Currently we use an abandoned kernel driver SCTP by Bruce Cran for the SCTP protocol. Which has served well. However when we re write SCTP in C# we arrive at performance, similar, in terms of packets per second to the SCTP kernel driver.
I take your point on jitter and latency on Windows with time scheduler slices. Well known to us from earlier historic endeavours.
However having googled various presentations etc from Microsoft for DPDK or PDCI they seemed to indicate a reduction in latency and jitter, whilst increasing pps and via a UM apps using kernel bypass. Which seemed to be exactly what we were looking for. IE UM apps and custom UM protocol(s) with improved pps, whilst avoiding? driver work. What we struggled to do was to find examples, or an example, in order to build and test, to see if it was a fit for our plans, or even if our plans are feasible on current platform.
We are looking to build a new base with custom telecom protocols onto which we can then add service layers, such as GSM call control, SS7 firewall credit balance check, fraud prevention etc. The services require differing performance, some are 100pps and millisecond latency, some would be 10kpps, and sub millisecond latency and million of pps( ie SS7 firewall etc, high volume call control). The more performance we can build into the core, the wider range of services we can build on top of it.
We are at the stage, and have the time and resource, to decide which routes are available and which of those routes would be the right one for us. c#UM and some sort of magical?, low latency, jitter and high throughput packet interface are, of course the preferred route.

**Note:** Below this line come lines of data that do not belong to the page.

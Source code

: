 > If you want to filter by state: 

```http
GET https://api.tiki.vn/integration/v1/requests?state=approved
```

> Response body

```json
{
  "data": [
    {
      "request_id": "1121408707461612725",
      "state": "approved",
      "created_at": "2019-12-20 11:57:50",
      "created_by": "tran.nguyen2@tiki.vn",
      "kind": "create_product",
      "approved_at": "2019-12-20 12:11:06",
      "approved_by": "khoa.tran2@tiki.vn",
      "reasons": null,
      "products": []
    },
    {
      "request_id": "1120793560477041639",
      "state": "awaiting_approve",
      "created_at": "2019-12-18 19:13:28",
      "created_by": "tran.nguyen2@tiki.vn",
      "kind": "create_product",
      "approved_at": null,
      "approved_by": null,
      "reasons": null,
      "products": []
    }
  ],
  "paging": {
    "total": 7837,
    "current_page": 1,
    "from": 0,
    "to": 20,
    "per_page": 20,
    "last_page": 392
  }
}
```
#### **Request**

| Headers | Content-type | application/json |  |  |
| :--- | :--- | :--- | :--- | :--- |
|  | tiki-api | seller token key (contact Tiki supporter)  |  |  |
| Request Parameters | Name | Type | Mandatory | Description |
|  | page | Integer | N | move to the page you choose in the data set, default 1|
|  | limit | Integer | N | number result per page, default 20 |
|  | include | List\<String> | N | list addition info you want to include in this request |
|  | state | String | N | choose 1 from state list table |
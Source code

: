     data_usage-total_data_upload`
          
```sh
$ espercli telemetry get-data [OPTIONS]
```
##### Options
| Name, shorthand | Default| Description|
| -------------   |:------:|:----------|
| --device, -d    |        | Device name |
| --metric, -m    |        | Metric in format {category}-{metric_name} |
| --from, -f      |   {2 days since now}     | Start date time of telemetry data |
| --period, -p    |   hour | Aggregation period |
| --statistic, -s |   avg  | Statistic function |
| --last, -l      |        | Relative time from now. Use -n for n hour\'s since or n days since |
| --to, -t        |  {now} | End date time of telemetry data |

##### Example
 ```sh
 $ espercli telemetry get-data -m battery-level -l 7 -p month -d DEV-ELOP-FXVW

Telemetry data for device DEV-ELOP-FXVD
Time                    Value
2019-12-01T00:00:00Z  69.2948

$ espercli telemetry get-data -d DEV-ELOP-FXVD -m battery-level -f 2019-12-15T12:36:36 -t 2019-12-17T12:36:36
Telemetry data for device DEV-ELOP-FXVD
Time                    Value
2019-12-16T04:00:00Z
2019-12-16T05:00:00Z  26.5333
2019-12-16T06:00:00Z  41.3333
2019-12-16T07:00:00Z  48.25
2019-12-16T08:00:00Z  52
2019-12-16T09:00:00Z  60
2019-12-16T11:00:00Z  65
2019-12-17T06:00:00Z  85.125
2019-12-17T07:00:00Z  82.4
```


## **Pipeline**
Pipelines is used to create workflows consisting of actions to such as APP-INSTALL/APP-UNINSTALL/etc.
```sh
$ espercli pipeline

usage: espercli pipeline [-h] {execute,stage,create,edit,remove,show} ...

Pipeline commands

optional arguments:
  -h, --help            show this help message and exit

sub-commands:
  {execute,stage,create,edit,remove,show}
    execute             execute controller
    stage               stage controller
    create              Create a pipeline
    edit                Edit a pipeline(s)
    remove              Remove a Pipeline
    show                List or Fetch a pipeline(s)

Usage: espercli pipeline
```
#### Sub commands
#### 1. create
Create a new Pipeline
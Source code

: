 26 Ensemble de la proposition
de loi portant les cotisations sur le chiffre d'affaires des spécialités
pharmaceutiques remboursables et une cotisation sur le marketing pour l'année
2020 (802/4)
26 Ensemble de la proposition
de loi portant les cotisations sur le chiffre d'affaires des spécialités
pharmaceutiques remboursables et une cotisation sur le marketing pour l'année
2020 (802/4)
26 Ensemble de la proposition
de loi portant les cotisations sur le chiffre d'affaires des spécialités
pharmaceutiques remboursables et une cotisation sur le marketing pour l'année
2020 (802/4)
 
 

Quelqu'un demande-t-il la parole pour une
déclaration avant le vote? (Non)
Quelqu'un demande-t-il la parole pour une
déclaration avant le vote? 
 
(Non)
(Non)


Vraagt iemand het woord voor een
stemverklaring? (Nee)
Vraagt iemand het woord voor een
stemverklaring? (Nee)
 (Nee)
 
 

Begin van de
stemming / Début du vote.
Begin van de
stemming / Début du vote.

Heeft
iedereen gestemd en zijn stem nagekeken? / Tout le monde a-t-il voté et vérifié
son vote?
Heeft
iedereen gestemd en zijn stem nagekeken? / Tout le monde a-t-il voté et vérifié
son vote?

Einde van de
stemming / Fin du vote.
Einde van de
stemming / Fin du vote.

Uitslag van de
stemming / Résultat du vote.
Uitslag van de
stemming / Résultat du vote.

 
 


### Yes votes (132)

Driver work and downright horrible low level APIs are also possible, and so is a shift to Linux.
Our in house experience and tooling is windows and C# for last 10 years or so, but we started with assembly, Pascal,C, C++ a long, long time ago.
The struggle we have at the moment is evaluating one possible route, ie the musing from Microsoft regarding DPDK port or PDCI for lack of documentation and examples. Weâd like to do that before taking the larger, more involved steps, of lower levels languages, driver development or shift to Linux. Each of which, for us, having associated cost to gain experience etc.
We wanted to evaluate, the perceived easiest route for us, given infrastructure and knowledge, and wondered if anyone had been ahead of us and could point the route to something we could test.
We tried stack exchange but when we get into these sorts of realms the pool of those who require such tends to shrink somewhat. Fast packet processing on Windows seems to be rather new, relatively, speaking.